WHAT YOU HAVE TO DO:
Carry none of the pictures over; write out the complete data exactly.

DATASET:
· · · ·

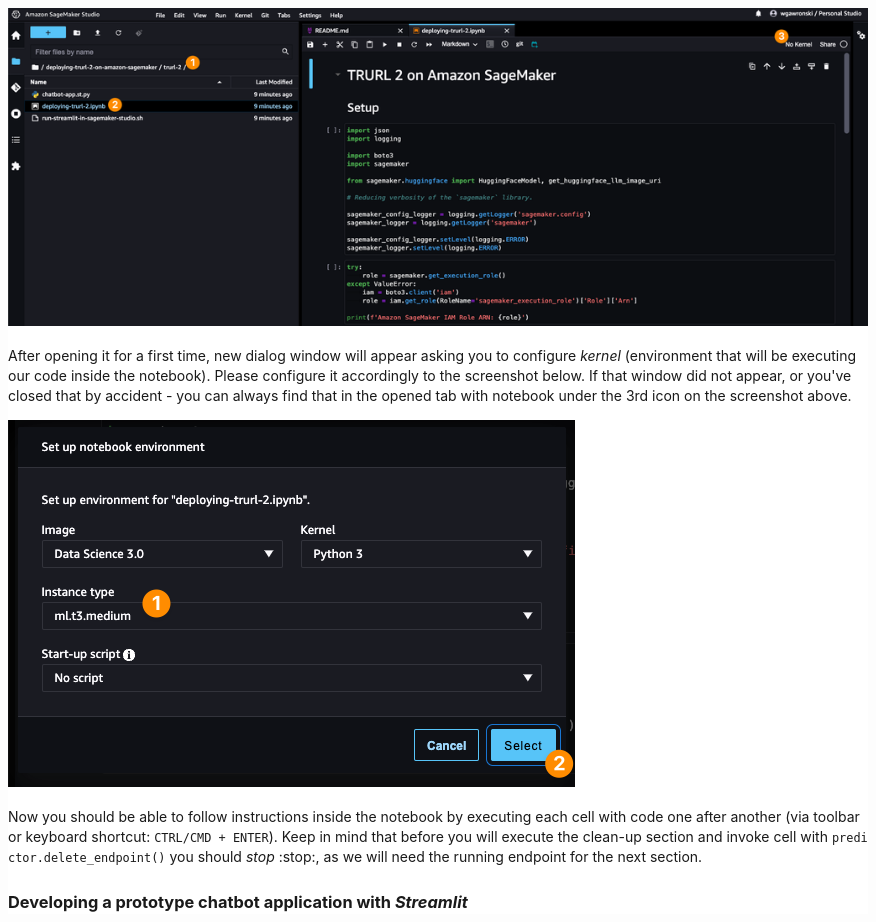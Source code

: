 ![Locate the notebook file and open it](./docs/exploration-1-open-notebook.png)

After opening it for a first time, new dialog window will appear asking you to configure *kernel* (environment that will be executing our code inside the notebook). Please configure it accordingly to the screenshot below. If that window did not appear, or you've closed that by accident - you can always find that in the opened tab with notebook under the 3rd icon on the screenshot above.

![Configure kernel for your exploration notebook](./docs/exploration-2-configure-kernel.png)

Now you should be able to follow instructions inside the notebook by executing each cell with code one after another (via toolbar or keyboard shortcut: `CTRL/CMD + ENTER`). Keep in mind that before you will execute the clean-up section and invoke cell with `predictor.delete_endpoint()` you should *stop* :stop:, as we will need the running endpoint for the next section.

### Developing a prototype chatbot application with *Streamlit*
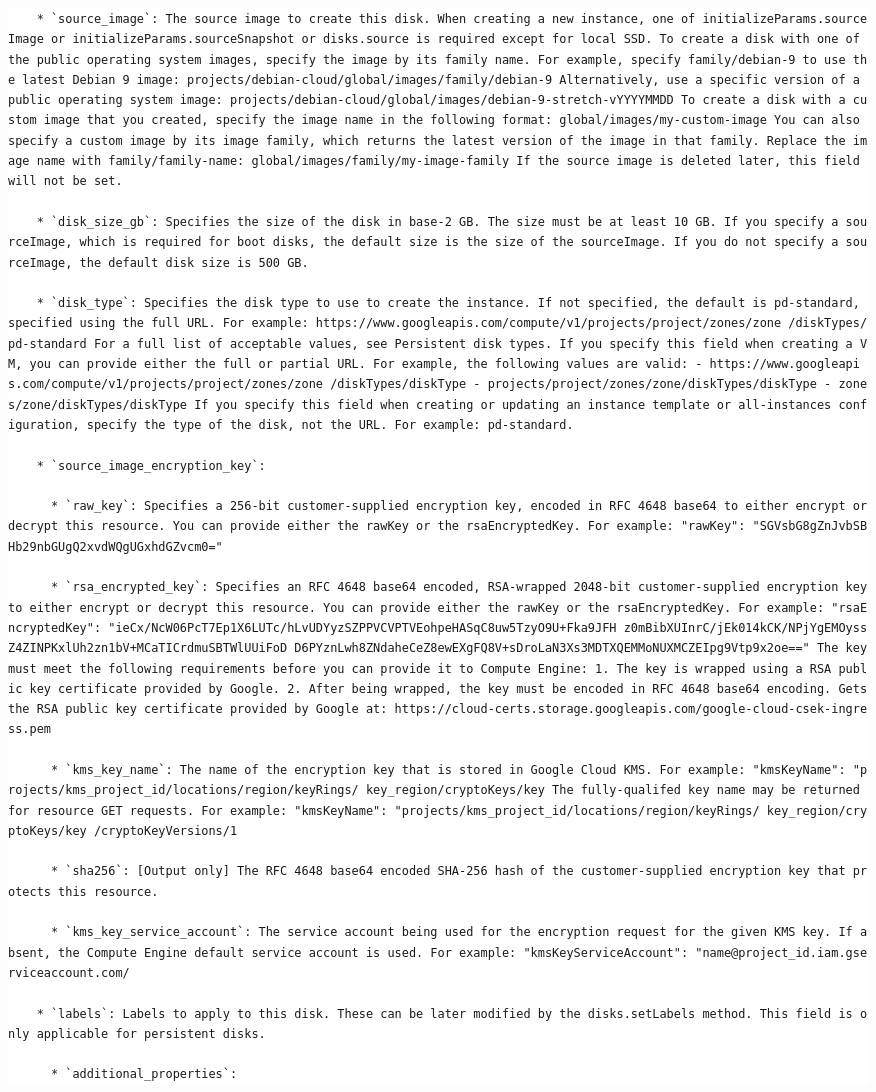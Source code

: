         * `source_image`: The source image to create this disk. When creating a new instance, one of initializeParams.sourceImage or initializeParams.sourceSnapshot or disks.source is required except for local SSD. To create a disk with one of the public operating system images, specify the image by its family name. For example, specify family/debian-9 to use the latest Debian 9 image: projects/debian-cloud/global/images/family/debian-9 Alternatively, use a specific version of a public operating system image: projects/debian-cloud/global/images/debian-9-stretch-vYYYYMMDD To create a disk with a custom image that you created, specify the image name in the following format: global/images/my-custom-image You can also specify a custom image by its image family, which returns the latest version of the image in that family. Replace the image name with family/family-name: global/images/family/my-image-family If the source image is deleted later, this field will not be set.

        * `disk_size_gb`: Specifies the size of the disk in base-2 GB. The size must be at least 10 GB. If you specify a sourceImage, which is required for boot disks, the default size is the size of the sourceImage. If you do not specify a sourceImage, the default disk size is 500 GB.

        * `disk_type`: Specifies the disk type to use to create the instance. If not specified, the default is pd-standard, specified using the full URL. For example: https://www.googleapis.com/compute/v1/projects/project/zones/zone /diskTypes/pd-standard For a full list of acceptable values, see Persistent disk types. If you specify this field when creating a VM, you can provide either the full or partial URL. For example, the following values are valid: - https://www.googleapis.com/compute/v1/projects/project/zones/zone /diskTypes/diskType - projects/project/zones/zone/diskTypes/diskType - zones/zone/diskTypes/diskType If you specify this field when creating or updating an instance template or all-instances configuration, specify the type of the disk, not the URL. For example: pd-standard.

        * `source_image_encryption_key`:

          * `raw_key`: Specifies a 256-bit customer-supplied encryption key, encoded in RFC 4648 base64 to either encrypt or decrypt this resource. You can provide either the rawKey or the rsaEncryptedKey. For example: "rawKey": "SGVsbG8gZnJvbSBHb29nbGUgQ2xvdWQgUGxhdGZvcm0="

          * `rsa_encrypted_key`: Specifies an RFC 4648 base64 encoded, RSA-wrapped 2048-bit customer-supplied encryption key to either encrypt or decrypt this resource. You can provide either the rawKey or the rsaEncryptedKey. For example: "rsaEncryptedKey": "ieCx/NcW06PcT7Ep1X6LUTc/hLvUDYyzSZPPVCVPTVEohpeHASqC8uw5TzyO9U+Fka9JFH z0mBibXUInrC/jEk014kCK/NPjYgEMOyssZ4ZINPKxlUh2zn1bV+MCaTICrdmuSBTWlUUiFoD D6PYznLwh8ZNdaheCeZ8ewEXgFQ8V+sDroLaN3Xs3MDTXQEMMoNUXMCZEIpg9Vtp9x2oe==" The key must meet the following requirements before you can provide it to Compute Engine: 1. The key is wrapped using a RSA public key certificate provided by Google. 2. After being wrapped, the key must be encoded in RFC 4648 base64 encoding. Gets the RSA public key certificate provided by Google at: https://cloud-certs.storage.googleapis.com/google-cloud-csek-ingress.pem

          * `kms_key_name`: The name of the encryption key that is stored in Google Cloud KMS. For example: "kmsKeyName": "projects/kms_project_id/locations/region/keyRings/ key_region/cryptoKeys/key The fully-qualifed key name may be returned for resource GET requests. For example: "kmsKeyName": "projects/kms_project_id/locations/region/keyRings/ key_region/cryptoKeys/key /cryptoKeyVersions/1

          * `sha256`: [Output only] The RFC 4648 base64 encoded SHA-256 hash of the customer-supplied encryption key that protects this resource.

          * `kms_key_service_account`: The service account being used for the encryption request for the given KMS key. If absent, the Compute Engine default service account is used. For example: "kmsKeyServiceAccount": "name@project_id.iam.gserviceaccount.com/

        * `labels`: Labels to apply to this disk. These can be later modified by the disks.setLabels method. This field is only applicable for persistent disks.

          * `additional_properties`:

· · · ·

RESULT FOR THIS EXERCISE:
Source code

: ![Locate the notebook file and open it](./docs/exploration-1-open-notebook.png)

After opening it for a first time, new dialog window will appear asking you to configure *kernel* (environment that will be executing our code inside the notebook). Please configure it accordingly to the screenshot below. If that window did not appear, or you've closed that by accident - you can always find that in the opened tab with notebook under the 3rd icon on the screenshot above.

![Configure kernel for your exploration notebook](./docs/exploration-2-configure-kernel.png)

Now you should be able to follow instructions inside the notebook by executing each cell with code one after another (via toolbar or keyboard shortcut: `CTRL/CMD + ENTER`). Keep in mind that before you will execute the clean-up section and invoke cell with `predictor.delete_endpoint()` you should *stop* :stop:, as we will need the running endpoint for the next section.

### Developing a prototype chatbot application with *Streamlit*
Source code

:         * `source_image`: The source image to create this disk. When creating a new instance, one of initializeParams.sourceImage or initializeParams.sourceSnapshot or disks.source is required except for local SSD. To create a disk with one of the public operating system images, specify the image by its family name. For example, specify family/debian-9 to use the latest Debian 9 image: projects/debian-cloud/global/images/family/debian-9 Alternatively, use a specific version of a public operating system image: projects/debian-cloud/global/images/debian-9-stretch-vYYYYMMDD To create a disk with a custom image that you created, specify the image name in the following format: global/images/my-custom-image You can also specify a custom image by its image family, which returns the latest version of the image in that family. Replace the image name with family/family-name: global/images/family/my-image-family If the source image is deleted later, this field will not be set.

        * `disk_size_gb`: Specifies the size of the disk in base-2 GB. The size must be at least 10 GB. If you specify a sourceImage, which is required for boot disks, the default size is the size of the sourceImage. If you do not specify a sourceImage, the default disk size is 500 GB.

        * `disk_type`: Specifies the disk type to use to create the instance. If not specified, the default is pd-standard, specified using the full URL. For example: https://www.googleapis.com/compute/v1/projects/project/zones/zone /diskTypes/pd-standard For a full list of acceptable values, see Persistent disk types. If you specify this field when creating a VM, you can provide either the full or partial URL. For example, the following values are valid: - https://www.googleapis.com/compute/v1/projects/project/zones/zone /diskTypes/diskType - projects/project/zones/zone/diskTypes/diskType - zones/zone/diskTypes/diskType If you specify this field when creating or updating an instance template or all-instances configuration, specify the type of the disk, not the URL. For example: pd-standard.

        * `source_image_encryption_key`:

          * `raw_key`: Specifies a 256-bit customer-supplied encryption key, encoded in RFC 4648 base64 to either encrypt or decrypt this resource. You can provide either the rawKey or the rsaEncryptedKey. For example: "rawKey": "SGVsbG8gZnJvbSBHb29nbGUgQ2xvdWQgUGxhdGZvcm0="

          * `rsa_encrypted_key`: Specifies an RFC 4648 base64 encoded, RSA-wrapped 2048-bit customer-supplied encryption key to either encrypt or decrypt this resource. You can provide either the rawKey or the rsaEncryptedKey. For example: "rsaEncryptedKey": "ieCx/NcW06PcT7Ep1X6LUTc/hLvUDYyzSZPPVCVPTVEohpeHASqC8uw5TzyO9U+Fka9JFH z0mBibXUInrC/jEk014kCK/NPjYgEMOyssZ4ZINPKxlUh2zn1bV+MCaTICrdmuSBTWlUUiFoD D6PYznLwh8ZNdaheCeZ8ewEXgFQ8V+sDroLaN3Xs3MDTXQEMMoNUXMCZEIpg9Vtp9x2oe==" The key must meet the following requirements before you can provide it to Compute Engine: 1. The key is wrapped using a RSA public key certificate provided by Google. 2. After being wrapped, the key must be encoded in RFC 4648 base64 encoding. Gets the RSA public key certificate provided by Google at: https://cloud-certs.storage.googleapis.com/google-cloud-csek-ingress.pem

          * `kms_key_name`: The name of the encryption key that is stored in Google Cloud KMS. For example: "kmsKeyName": "projects/kms_project_id/locations/region/keyRings/ key_region/cryptoKeys/key The fully-qualifed key name may be returned for resource GET requests. For example: "kmsKeyName": "projects/kms_project_id/locations/region/keyRings/ key_region/cryptoKeys/key /cryptoKeyVersions/1

          * `sha256`: [Output only] The RFC 4648 base64 encoded SHA-256 hash of the customer-supplied encryption key that protects this resource.

          * `kms_key_service_account`: The service account being used for the encryption request for the given KMS key. If absent, the Compute Engine default service account is used. For example: "kmsKeyServiceAccount": "name@project_id.iam.gserviceaccount.com/

        * `labels`: Labels to apply to this disk. These can be later modified by the disks.setLabels method. This field is only applicable for persistent disks.

          * `additional_properties`:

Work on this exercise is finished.